Marissa Daly, Saint Anselm
Daly scored eight goals, including the game-winner in overtime, and added one assist as Saint Anselm downed Merrimack 15-14 on Wednesday. It capped a stellar week for the sophomore from Marshfield, Mass., who had five goals and one assist in a 19-9 victory over Grand Valley State on Saturday.  

Jackie Sileo, LIU Post
Sileo, the reigning IWLCA midfielder of the year, is on her way to shattering her own assist records, dishing out seven, while scoring three goals, as the Pioneers dispatched No. 11 New Haven 23-13 in their toughest test of the season thus far. This comes on the heels of a three-goal, eight-assist performance in Saturday’s 23-8 victory over Southern New Hampshire. Through four games the junior from Wantagh, N.Y., has eight goals and 33 assists. Last season she led the NCAA, and shattered program records, with 96 assists and 141 points.

Chelsea Treat, Limestone
Treat, a senior from Penn Yan, N.Y., scored a career-high seven goals on seven shots in the Saints’ 19-6 victory over No. 13 Gannon on Saturday. She kept the offensive effort up with four goals and one assist in Wednesday’s 18-6 win at St. Leo. Through seven games, Treat’s 25 goals are tied with sophomore Sam McCarrick for Limestone’s lead.


No. 2
West Chester (1-0) started its season with a 20-3 victory over Fort Lewis of the WILA. Thirteen different players scored for the Golden Rams, who head to North Carolina to face Belmont Abbey and Lenoir-Rhyne this week... New Top 10 member Pfeiffer (8-0) did all it could to back up its No. 7 ranking this week, crushing Erskine, 20-1, and Shepherd, 19-2. Expect the Falcons to move up further in the polls if they can knock off No. 11 New Haven in Annapolis on Saturday... The second-best records in Division II belong to Rollins and St.

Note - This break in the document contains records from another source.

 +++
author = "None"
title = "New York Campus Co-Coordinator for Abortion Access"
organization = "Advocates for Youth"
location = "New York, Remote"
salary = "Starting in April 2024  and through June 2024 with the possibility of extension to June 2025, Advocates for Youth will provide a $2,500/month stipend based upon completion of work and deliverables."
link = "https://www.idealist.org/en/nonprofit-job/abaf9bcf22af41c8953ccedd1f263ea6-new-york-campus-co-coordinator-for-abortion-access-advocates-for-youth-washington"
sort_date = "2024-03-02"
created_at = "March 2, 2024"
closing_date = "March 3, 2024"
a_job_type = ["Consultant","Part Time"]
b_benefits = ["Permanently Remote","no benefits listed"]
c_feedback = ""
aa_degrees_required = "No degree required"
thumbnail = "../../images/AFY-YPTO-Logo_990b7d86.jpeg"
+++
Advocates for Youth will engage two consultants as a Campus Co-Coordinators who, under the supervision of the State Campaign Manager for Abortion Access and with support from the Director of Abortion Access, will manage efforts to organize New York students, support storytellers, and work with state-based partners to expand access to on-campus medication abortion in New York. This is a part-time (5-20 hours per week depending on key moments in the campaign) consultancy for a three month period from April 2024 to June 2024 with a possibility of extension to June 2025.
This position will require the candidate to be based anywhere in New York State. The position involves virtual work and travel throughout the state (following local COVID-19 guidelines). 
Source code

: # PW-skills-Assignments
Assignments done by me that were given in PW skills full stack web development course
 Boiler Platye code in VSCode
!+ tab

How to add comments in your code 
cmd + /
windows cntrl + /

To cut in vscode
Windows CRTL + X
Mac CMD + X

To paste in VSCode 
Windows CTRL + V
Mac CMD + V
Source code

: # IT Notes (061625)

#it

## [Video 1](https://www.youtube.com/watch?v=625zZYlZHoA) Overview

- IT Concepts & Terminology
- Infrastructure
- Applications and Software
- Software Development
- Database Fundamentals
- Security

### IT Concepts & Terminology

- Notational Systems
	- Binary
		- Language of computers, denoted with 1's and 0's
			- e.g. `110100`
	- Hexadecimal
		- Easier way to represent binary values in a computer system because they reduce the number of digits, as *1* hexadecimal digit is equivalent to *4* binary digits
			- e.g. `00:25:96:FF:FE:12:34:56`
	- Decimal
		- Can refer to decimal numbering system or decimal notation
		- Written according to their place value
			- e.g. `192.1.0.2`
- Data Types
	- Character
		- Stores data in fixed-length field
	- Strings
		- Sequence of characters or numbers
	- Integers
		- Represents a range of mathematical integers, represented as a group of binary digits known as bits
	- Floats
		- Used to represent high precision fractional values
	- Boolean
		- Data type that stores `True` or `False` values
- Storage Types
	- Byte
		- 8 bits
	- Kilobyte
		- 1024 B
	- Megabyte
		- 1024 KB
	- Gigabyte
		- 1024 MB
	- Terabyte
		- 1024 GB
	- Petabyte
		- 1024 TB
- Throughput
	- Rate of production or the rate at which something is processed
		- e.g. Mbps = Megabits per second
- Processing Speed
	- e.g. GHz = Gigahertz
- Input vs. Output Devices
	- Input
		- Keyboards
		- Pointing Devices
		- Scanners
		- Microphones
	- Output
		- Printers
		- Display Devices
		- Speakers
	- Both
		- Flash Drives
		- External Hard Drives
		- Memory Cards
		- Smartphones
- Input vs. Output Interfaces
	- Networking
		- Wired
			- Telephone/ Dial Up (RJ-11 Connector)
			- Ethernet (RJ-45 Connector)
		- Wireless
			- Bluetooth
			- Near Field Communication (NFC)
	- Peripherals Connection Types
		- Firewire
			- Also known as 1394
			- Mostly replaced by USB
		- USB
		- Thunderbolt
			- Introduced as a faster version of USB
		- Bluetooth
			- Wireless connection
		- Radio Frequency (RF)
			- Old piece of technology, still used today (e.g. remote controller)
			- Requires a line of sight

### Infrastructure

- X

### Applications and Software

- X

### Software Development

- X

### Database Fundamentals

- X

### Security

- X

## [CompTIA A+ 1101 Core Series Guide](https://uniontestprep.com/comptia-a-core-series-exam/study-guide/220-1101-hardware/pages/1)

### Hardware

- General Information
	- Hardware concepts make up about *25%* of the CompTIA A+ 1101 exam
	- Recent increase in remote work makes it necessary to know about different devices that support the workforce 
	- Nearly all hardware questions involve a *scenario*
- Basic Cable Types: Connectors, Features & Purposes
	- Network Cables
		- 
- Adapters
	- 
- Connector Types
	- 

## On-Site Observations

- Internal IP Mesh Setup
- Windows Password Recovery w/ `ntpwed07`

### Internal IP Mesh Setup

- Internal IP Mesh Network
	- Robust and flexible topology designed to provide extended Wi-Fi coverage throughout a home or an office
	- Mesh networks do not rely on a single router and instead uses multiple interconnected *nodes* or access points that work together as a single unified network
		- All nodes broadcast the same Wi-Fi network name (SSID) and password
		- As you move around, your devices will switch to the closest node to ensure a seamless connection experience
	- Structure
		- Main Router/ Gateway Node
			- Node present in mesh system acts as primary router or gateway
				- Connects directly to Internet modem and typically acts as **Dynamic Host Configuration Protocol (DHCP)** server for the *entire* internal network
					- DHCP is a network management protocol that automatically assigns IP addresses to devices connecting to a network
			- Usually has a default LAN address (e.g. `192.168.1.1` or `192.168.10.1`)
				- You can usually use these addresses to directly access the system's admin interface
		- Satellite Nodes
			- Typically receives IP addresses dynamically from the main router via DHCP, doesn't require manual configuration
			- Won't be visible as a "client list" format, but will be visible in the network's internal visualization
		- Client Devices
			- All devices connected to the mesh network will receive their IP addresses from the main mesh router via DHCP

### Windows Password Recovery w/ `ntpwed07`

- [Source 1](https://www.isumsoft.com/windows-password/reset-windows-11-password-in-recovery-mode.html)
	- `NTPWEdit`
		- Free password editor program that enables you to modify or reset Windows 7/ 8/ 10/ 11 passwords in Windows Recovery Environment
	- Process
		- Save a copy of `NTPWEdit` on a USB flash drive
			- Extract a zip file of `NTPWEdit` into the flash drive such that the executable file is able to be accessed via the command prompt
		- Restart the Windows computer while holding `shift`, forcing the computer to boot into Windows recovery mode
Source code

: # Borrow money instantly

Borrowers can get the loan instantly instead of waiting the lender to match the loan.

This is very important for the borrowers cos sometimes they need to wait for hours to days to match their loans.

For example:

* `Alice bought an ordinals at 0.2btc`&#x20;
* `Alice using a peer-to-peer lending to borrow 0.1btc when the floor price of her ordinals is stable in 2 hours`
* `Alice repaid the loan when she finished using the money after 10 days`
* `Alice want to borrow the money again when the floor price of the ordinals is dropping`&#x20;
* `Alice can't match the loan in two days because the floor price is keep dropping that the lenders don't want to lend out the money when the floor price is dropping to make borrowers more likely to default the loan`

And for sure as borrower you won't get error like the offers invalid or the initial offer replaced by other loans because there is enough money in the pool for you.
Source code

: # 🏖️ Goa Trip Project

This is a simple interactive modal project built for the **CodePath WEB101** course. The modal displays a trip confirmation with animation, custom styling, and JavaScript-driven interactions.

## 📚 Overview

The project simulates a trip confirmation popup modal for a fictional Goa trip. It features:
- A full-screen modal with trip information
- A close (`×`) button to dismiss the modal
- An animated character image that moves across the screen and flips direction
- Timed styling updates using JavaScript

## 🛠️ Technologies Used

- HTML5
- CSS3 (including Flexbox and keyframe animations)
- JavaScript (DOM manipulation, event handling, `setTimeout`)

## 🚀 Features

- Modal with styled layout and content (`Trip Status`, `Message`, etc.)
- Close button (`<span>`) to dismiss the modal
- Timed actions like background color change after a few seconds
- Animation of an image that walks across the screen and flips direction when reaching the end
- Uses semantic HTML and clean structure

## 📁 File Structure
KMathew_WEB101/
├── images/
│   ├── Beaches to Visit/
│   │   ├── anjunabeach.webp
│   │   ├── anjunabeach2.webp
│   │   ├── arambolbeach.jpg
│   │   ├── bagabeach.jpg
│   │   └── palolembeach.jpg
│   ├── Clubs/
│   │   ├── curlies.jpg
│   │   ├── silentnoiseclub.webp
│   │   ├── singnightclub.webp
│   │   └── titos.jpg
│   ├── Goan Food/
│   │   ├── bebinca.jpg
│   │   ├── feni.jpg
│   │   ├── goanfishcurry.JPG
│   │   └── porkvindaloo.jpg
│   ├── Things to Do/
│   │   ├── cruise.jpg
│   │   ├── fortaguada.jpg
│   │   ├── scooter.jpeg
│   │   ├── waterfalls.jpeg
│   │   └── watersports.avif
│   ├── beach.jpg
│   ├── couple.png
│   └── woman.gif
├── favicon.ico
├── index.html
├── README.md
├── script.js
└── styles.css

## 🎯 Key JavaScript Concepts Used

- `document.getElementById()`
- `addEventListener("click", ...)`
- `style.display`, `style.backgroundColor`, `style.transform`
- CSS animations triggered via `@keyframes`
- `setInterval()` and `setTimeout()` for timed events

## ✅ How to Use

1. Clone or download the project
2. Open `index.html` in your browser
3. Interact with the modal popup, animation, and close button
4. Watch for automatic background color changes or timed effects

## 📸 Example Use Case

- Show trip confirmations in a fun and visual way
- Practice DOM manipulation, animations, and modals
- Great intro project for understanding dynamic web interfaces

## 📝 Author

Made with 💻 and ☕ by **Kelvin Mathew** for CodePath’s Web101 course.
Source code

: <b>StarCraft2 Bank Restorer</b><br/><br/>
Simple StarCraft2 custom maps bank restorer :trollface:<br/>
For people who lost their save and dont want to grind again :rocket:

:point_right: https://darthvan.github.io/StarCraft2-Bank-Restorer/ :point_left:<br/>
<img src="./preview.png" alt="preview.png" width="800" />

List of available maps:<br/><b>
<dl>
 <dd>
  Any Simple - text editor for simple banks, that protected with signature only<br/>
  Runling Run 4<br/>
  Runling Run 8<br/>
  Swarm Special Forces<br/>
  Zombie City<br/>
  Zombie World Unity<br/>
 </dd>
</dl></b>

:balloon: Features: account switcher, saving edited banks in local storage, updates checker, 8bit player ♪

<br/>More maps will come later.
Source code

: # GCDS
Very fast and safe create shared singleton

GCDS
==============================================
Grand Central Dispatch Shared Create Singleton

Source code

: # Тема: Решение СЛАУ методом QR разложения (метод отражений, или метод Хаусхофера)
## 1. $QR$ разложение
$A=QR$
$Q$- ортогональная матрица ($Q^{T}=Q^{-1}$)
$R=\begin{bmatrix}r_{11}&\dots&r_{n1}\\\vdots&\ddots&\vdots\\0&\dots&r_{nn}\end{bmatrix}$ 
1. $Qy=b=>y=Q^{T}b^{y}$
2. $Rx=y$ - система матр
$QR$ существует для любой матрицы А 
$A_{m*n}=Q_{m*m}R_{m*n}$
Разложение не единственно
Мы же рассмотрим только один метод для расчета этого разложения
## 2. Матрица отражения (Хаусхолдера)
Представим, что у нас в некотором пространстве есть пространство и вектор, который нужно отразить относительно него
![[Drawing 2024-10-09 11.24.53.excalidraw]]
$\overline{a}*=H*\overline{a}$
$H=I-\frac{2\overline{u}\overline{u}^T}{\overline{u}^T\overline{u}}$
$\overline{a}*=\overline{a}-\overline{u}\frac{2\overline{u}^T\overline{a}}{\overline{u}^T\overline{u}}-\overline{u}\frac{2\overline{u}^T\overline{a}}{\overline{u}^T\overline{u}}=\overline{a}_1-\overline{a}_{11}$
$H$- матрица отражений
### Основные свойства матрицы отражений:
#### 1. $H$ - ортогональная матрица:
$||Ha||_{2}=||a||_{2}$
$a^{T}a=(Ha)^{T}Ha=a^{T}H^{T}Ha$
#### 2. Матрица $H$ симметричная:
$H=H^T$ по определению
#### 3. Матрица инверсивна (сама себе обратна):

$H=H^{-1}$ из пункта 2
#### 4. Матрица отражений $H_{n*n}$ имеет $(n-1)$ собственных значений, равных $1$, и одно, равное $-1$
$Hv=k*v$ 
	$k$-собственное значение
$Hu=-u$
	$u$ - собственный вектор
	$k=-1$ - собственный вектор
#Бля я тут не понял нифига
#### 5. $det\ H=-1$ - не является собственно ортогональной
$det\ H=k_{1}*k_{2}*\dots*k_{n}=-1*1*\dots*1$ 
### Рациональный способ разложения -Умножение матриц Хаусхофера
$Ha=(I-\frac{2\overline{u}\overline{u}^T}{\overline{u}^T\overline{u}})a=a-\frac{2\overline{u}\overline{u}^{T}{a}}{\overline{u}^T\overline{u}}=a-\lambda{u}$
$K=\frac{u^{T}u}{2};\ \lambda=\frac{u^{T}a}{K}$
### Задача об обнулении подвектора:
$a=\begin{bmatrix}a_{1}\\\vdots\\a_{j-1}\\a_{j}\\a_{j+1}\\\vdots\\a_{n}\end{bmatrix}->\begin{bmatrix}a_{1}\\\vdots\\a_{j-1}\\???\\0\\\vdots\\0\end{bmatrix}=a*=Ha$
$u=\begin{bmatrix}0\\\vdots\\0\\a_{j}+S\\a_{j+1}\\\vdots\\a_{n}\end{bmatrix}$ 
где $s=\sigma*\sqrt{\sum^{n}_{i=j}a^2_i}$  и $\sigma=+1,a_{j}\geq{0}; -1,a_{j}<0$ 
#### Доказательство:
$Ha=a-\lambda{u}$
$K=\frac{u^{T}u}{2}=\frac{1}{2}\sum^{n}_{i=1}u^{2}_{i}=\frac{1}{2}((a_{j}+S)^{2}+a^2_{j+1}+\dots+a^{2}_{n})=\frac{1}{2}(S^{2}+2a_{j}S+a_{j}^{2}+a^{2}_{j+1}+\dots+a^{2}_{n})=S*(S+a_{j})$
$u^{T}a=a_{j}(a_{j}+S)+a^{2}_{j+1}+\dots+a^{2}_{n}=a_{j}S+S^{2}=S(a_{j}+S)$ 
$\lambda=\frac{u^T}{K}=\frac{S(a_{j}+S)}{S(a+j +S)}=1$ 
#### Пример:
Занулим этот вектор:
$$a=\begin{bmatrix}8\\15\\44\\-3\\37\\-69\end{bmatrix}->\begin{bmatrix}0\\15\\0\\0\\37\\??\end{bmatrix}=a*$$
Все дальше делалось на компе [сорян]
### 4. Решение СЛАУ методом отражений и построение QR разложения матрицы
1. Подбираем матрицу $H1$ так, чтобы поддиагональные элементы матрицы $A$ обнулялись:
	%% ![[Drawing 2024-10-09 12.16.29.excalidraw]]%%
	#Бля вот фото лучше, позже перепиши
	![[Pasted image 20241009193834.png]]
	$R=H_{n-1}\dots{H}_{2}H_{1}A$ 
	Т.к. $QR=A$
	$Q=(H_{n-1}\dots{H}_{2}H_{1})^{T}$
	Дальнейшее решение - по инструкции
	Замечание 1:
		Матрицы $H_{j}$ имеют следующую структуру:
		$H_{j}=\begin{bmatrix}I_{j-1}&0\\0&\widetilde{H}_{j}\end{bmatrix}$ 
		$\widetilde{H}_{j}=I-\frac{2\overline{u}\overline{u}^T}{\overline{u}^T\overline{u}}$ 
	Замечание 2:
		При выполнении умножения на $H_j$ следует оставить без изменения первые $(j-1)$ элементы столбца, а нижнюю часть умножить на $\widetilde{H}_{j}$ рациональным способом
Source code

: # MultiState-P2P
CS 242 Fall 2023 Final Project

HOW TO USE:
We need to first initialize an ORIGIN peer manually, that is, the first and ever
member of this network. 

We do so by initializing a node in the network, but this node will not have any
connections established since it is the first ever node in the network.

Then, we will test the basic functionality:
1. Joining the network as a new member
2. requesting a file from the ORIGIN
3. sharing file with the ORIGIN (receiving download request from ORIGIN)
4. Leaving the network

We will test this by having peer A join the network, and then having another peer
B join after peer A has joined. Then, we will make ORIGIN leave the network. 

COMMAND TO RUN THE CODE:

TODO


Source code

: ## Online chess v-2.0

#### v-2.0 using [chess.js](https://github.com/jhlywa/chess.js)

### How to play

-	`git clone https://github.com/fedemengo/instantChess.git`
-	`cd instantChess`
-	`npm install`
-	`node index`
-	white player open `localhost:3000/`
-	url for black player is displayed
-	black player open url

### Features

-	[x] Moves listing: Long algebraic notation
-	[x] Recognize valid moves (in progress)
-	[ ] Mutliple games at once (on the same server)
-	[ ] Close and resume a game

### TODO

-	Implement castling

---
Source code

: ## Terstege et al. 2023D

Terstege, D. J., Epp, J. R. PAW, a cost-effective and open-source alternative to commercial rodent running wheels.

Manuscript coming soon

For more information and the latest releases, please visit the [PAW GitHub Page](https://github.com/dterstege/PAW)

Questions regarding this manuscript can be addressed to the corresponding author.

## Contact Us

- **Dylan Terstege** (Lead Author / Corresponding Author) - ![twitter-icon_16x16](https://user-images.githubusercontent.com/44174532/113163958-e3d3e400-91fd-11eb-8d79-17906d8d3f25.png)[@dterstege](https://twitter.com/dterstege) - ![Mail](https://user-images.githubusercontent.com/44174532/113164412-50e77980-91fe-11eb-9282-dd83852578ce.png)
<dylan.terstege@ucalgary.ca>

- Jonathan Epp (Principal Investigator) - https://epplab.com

Thomas Aquinas, who are both 6-0. STAC took down two NE-10 foes, American International and Southern Connecticut, on the road this week and begins ECC league play Wednesday against Molloy... Philadelphia University (1-2) shocked Mercy on Wednesday, with a 13-12 victory on Wednesday. No CACC team will be as ready for league play as the Rams who have already played LIU Post and Adelphi and will head to Dowling this weekend... Lock Haven, the only Top 15 team yet to play, gets its season started on Saturday at Shepherd. The Eagles, who went 11-6 last year, open with six road games before hosting Millersville on April 2.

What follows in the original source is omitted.